[Opening EXTRACTED MATERIAL section]

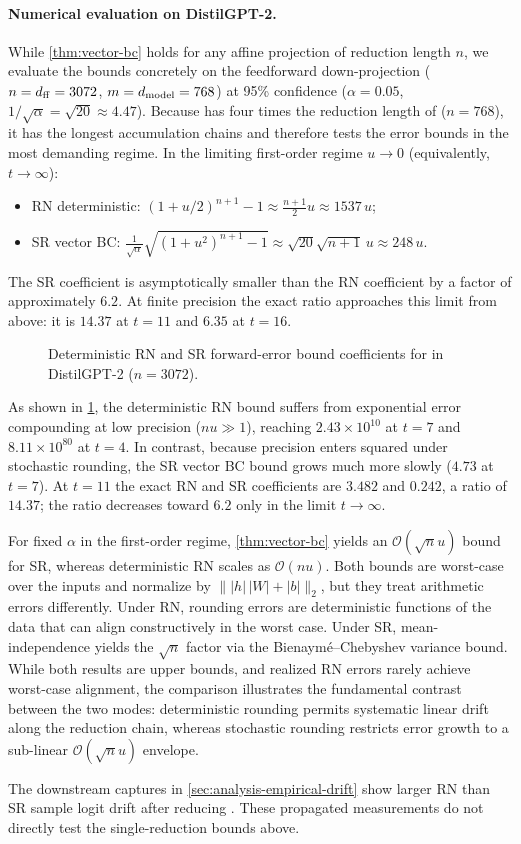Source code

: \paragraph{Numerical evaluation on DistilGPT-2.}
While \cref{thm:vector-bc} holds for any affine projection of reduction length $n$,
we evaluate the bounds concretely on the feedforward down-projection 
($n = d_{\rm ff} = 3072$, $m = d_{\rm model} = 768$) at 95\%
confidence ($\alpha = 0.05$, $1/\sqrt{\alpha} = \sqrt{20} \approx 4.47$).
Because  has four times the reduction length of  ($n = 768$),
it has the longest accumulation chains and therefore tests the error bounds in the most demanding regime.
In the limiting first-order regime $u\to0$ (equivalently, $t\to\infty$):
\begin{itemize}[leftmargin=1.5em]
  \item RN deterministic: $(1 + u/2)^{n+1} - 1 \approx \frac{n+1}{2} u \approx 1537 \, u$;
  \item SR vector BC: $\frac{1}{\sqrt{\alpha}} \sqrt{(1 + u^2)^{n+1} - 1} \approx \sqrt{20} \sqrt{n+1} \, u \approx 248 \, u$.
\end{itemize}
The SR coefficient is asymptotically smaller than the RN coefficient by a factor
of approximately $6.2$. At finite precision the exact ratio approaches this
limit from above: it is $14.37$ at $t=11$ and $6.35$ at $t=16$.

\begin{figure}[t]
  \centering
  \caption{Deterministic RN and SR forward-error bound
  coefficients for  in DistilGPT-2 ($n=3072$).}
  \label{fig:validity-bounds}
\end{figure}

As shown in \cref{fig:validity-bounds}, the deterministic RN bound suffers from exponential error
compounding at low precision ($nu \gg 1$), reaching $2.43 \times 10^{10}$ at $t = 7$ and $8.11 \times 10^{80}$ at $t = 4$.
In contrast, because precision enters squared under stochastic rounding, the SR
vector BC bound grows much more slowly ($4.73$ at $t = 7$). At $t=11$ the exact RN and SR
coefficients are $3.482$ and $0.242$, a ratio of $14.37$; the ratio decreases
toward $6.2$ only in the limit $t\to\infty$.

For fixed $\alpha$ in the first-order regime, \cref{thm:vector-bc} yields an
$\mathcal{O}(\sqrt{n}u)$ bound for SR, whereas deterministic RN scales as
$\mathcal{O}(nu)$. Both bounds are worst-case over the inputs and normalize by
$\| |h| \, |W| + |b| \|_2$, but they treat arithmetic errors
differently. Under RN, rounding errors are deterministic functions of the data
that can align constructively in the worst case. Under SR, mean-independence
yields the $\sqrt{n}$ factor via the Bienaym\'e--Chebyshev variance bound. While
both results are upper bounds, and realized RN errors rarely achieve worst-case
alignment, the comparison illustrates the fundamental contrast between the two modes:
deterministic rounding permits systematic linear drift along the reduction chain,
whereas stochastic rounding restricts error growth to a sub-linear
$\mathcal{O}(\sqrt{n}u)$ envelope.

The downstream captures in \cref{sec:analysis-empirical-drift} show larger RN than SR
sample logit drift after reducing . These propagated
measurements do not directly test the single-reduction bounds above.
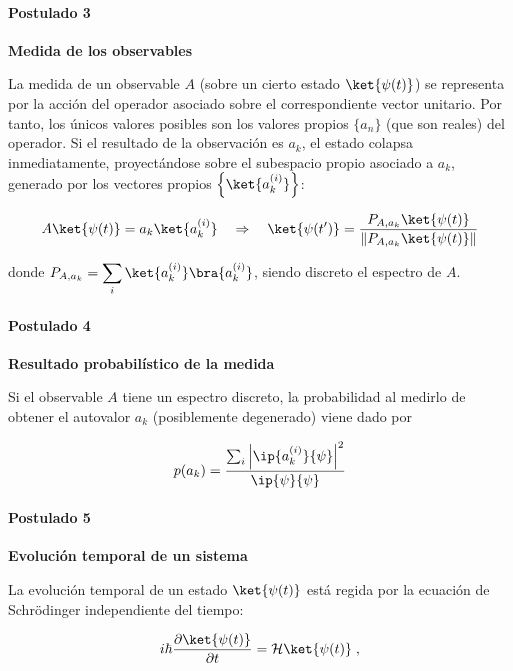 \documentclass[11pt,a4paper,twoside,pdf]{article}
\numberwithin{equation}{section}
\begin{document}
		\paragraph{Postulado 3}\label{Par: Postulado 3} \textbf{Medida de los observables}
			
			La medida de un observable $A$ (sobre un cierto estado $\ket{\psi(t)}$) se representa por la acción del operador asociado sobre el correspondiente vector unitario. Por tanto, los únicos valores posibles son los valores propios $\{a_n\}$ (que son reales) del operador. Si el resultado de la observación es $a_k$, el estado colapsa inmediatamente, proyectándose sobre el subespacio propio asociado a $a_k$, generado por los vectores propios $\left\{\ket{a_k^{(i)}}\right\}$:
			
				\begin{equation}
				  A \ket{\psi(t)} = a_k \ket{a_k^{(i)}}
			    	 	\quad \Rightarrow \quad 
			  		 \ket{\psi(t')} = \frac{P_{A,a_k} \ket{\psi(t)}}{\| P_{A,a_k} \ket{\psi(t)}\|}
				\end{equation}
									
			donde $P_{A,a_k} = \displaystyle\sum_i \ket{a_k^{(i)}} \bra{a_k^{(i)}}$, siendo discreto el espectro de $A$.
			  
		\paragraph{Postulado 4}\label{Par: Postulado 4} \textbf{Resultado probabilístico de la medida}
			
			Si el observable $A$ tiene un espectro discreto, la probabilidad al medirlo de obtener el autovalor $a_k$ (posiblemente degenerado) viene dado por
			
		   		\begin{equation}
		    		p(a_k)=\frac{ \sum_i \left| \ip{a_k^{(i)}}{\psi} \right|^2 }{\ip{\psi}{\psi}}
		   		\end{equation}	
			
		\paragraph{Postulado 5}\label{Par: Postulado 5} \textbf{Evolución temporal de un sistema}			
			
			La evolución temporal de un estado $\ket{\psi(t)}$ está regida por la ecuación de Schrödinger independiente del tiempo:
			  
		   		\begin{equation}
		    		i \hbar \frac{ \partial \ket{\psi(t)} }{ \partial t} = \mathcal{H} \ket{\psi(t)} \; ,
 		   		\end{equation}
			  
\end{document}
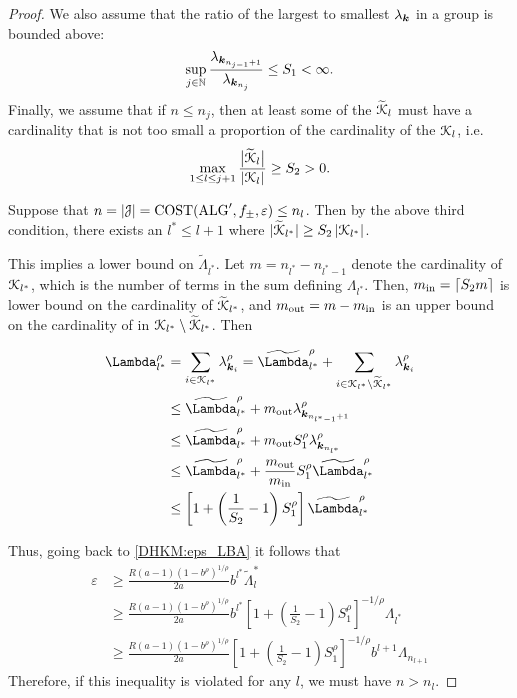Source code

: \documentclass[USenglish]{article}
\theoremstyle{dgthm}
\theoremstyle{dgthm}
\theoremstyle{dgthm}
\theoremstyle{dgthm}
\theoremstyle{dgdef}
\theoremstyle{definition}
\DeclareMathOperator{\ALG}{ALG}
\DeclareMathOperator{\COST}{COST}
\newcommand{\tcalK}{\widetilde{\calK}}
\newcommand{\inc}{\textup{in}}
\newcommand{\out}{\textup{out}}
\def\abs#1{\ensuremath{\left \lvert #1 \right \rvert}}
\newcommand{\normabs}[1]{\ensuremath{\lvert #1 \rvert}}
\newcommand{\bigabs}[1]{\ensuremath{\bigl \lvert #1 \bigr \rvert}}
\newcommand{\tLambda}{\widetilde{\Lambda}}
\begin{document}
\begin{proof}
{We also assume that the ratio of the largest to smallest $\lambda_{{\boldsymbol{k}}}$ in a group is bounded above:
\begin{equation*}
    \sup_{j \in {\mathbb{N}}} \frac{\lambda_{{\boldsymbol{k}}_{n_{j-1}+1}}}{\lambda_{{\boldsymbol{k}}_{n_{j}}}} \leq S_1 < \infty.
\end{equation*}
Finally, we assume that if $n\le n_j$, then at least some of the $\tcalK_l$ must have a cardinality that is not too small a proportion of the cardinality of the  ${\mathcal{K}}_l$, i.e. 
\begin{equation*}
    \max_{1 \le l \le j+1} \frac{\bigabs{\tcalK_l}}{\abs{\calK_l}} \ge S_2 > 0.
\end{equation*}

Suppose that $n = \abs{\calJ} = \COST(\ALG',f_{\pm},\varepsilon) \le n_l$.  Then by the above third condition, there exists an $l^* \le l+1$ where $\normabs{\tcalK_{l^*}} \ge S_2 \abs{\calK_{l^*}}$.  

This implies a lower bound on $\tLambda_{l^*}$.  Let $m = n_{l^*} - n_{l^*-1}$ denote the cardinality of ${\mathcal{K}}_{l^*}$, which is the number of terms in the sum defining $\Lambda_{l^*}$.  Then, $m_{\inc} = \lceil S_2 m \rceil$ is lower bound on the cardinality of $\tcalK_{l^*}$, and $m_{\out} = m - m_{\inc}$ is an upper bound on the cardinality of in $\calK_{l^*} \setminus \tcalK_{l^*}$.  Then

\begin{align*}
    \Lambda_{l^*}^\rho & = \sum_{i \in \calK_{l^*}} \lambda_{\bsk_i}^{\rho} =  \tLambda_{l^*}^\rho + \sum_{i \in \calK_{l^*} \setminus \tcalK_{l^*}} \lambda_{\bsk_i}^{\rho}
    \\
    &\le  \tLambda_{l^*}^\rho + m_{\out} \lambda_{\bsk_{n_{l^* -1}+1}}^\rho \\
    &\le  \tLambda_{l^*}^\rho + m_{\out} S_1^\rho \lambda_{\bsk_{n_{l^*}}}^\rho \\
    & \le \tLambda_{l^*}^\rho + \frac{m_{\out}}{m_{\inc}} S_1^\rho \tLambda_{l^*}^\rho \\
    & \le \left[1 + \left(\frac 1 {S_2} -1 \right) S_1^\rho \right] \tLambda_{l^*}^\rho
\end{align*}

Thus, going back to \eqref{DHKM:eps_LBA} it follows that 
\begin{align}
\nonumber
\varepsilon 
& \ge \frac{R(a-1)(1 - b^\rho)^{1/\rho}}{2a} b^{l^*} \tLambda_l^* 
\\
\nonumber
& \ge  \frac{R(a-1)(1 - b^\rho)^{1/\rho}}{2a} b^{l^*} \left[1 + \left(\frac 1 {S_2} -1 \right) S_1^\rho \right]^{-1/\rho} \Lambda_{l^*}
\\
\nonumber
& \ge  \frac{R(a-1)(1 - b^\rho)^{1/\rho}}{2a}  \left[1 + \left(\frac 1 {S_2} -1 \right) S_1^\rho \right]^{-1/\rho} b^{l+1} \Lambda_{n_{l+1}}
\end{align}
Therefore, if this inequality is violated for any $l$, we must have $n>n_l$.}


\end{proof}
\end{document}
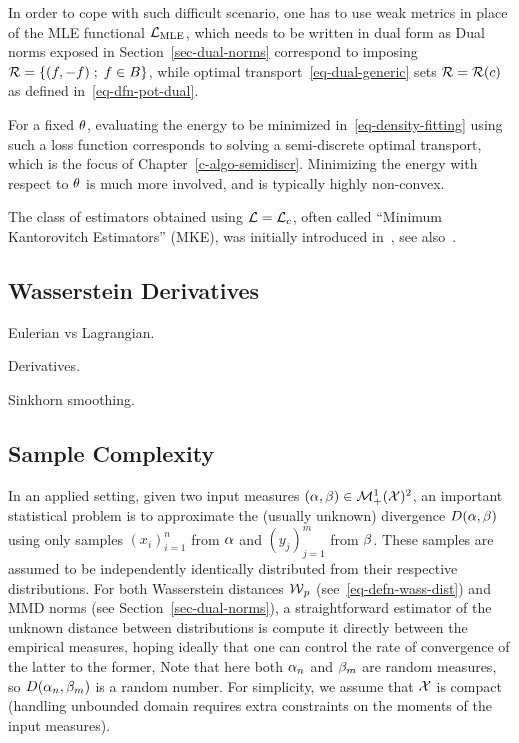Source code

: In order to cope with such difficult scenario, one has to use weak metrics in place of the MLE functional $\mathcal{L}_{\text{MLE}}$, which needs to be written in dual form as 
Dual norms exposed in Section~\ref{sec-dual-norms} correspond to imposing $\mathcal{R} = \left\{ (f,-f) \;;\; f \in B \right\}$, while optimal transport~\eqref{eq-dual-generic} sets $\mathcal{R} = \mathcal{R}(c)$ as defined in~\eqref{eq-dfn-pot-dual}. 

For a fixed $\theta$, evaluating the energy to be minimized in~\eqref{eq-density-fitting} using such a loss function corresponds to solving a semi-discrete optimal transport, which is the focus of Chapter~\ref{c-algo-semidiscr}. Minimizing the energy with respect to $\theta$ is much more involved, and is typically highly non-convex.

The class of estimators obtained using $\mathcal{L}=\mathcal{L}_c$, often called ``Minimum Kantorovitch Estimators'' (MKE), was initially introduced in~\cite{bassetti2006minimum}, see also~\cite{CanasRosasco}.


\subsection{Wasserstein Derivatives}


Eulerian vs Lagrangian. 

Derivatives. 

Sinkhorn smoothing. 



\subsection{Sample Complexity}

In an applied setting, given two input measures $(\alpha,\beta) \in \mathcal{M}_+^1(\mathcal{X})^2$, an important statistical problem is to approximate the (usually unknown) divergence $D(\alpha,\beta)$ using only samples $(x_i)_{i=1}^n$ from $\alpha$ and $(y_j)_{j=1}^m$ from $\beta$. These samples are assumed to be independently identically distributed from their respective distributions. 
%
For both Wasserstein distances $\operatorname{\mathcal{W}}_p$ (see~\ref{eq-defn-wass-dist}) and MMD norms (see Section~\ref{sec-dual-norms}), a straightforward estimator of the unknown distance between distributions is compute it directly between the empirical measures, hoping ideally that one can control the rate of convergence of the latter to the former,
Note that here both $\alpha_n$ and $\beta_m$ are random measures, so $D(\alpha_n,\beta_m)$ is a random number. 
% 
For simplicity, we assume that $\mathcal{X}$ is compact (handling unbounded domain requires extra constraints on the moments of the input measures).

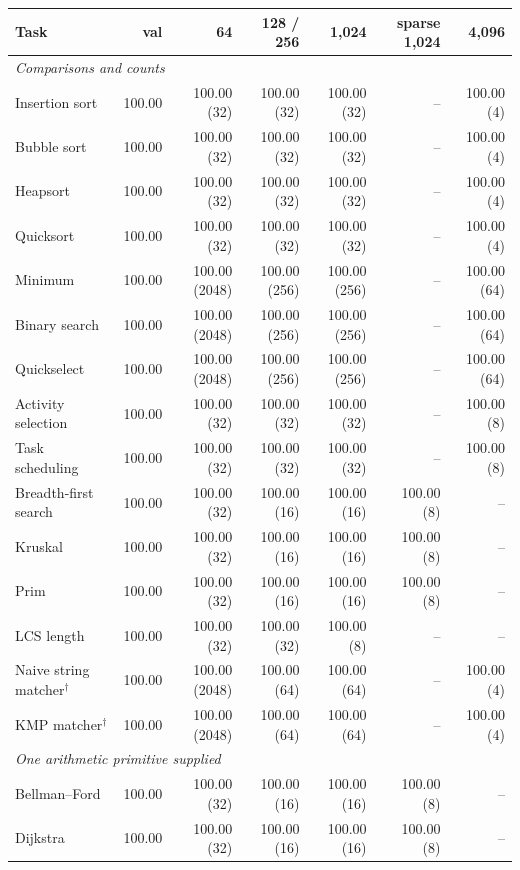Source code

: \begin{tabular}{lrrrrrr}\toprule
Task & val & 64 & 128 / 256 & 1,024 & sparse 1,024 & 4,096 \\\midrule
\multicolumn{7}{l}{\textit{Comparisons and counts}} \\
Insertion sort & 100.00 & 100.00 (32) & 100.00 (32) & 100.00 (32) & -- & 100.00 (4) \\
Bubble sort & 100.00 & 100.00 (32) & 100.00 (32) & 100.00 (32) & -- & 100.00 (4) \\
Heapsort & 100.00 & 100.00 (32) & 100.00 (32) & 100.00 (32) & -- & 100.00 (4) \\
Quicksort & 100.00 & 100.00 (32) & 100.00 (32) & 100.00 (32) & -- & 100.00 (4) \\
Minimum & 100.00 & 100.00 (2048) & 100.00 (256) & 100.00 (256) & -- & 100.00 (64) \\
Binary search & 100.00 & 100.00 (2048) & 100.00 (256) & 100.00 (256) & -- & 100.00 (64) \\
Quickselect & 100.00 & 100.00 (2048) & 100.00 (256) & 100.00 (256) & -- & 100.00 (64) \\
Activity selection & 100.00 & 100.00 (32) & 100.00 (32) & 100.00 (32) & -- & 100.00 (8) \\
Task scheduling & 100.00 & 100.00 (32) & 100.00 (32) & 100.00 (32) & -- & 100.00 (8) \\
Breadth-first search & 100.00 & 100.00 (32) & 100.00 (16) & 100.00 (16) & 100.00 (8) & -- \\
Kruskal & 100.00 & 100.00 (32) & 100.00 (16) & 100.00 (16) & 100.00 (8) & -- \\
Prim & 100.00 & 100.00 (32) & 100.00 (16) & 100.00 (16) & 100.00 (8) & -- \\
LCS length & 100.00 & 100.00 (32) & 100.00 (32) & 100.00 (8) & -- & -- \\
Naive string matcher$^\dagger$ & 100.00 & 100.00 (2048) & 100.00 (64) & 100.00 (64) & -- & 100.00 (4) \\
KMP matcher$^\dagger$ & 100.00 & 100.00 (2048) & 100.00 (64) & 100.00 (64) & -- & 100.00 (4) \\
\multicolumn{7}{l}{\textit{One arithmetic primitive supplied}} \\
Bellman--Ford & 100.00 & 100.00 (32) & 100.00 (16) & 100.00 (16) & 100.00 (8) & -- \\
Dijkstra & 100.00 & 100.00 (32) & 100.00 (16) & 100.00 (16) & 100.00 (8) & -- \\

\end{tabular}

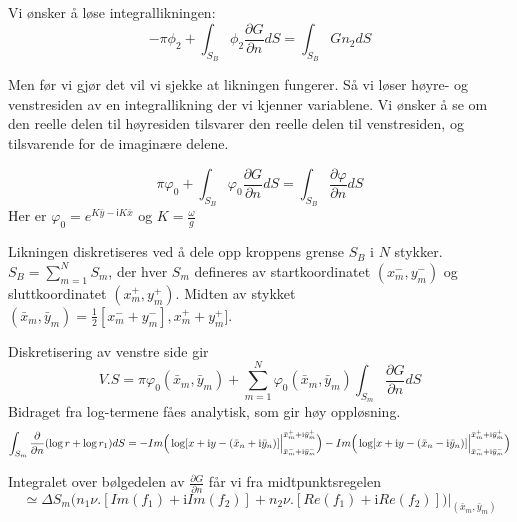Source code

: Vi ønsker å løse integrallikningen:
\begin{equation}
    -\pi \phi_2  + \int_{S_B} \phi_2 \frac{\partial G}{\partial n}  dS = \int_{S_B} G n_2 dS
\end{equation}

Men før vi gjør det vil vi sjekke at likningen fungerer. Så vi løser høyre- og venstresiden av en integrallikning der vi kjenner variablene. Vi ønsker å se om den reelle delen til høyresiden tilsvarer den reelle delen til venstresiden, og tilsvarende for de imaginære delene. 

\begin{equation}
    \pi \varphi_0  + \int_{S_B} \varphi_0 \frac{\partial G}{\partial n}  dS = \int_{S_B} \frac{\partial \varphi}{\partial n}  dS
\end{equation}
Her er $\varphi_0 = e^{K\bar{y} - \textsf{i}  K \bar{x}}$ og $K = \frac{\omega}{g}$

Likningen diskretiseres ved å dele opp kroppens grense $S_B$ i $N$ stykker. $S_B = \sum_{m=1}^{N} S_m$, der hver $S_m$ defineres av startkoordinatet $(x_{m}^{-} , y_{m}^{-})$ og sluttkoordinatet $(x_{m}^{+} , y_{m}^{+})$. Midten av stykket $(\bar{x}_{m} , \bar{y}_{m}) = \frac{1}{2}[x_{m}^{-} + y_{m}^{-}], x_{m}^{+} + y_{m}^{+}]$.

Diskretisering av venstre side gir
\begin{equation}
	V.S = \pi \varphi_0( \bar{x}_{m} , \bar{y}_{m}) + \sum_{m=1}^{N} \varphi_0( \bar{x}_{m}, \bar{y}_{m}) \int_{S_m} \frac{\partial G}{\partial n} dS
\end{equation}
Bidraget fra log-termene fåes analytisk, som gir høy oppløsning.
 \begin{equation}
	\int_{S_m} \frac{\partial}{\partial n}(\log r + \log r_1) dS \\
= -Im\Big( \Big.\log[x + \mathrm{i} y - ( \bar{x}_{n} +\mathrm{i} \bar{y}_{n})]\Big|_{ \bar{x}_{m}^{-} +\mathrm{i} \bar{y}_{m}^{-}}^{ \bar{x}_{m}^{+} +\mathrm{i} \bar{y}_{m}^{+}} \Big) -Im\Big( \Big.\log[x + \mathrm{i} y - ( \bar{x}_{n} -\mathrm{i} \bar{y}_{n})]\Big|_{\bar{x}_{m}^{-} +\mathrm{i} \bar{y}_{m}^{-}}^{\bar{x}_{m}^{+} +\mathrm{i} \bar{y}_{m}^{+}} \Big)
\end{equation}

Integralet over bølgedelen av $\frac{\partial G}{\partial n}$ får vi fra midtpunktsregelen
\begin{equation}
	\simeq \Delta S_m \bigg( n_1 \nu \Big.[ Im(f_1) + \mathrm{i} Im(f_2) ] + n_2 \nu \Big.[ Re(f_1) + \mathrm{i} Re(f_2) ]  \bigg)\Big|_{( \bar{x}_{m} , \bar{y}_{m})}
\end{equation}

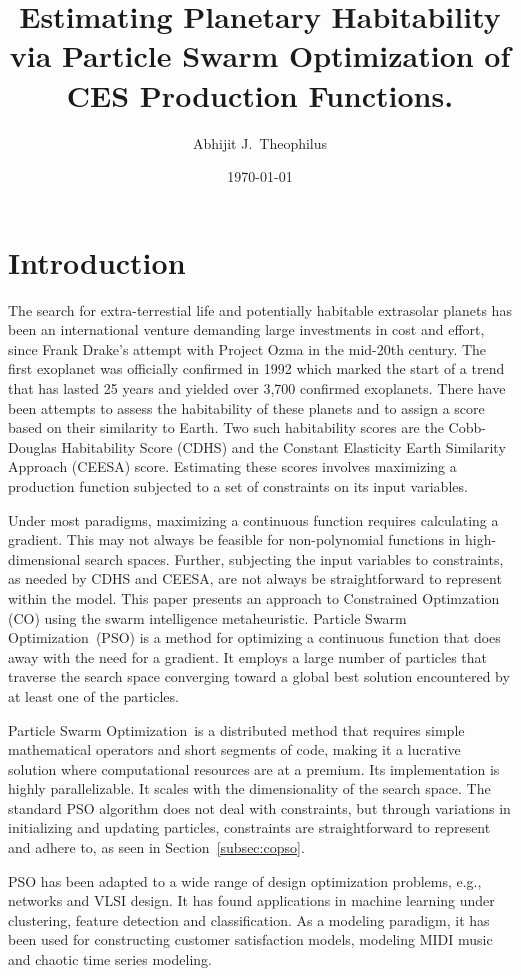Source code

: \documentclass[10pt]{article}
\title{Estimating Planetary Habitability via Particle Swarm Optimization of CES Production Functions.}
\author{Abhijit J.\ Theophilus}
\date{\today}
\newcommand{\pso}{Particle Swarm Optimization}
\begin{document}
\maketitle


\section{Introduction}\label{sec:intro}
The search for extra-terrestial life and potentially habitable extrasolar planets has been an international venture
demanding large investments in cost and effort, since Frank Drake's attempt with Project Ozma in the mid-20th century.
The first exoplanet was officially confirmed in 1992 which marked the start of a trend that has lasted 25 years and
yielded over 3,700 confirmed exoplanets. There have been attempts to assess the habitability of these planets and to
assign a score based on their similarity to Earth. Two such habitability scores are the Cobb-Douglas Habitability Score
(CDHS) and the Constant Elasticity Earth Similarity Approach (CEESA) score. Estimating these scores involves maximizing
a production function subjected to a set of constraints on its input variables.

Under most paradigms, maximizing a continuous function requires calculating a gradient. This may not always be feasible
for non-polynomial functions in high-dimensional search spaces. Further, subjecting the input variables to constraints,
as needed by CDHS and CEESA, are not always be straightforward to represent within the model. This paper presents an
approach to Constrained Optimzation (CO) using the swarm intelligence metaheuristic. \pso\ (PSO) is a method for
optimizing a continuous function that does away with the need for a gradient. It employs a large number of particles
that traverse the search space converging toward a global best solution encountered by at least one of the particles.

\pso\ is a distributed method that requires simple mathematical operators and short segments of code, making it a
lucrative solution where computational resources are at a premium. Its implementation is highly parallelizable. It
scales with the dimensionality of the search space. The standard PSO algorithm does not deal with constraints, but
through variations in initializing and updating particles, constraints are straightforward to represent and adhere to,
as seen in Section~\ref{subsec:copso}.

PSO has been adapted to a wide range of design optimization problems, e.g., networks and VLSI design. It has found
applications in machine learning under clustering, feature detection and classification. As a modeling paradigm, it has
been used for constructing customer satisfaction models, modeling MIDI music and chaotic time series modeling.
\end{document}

[Closing EXTRACTED MATERIAL section]

■ **TASK TO CARRY OUT**
Return, with no change at all, every line in the entries above from the line containing "Bubble sort &" through the line containing "KMP matcher$^\dagger$ &".

■ **RESPONSE TO THIS TASK**
Bubble sort & 100.00 & 100.00 (32) & 100.00 (32) & 100.00 (32) & -- & 100.00 (4) \\
Heapsort & 100.00 & 100.00 (32) & 100.00 (32) & 100.00 (32) & -- & 100.00 (4) \\
Quicksort & 100.00 & 100.00 (32) & 100.00 (32) & 100.00 (32) & -- & 100.00 (4) \\
Minimum & 100.00 & 100.00 (2048) & 100.00 (256) & 100.00 (256) & -- & 100.00 (64) \\
Binary search & 100.00 & 100.00 (2048) & 100.00 (256) & 100.00 (256) & -- & 100.00 (64) \\
Quickselect & 100.00 & 100.00 (2048) & 100.00 (256) & 100.00 (256) & -- & 100.00 (64) \\
Activity selection & 100.00 & 100.00 (32) & 100.00 (32) & 100.00 (32) & -- & 100.00 (8) \\
Task scheduling & 100.00 & 100.00 (32) & 100.00 (32) & 100.00 (32) & -- & 100.00 (8) \\
Breadth-first search & 100.00 & 100.00 (32) & 100.00 (16) & 100.00 (16) & 100.00 (8) & -- \\
Kruskal & 100.00 & 100.00 (32) & 100.00 (16) & 100.00 (16) & 100.00 (8) & -- \\
Prim & 100.00 & 100.00 (32) & 100.00 (16) & 100.00 (16) & 100.00 (8) & -- \\
LCS length & 100.00 & 100.00 (32) & 100.00 (32) & 100.00 (8) & -- & -- \\
Naive string matcher$^\dagger$ & 100.00 & 100.00 (2048) & 100.00 (64) & 100.00 (64) & -- & 100.00 (4) \\
KMP matcher$^\dagger$ & 100.00 & 100.00 (2048) & 100.00 (64) & 100.00 (64) & -- & 100.00 (4) \\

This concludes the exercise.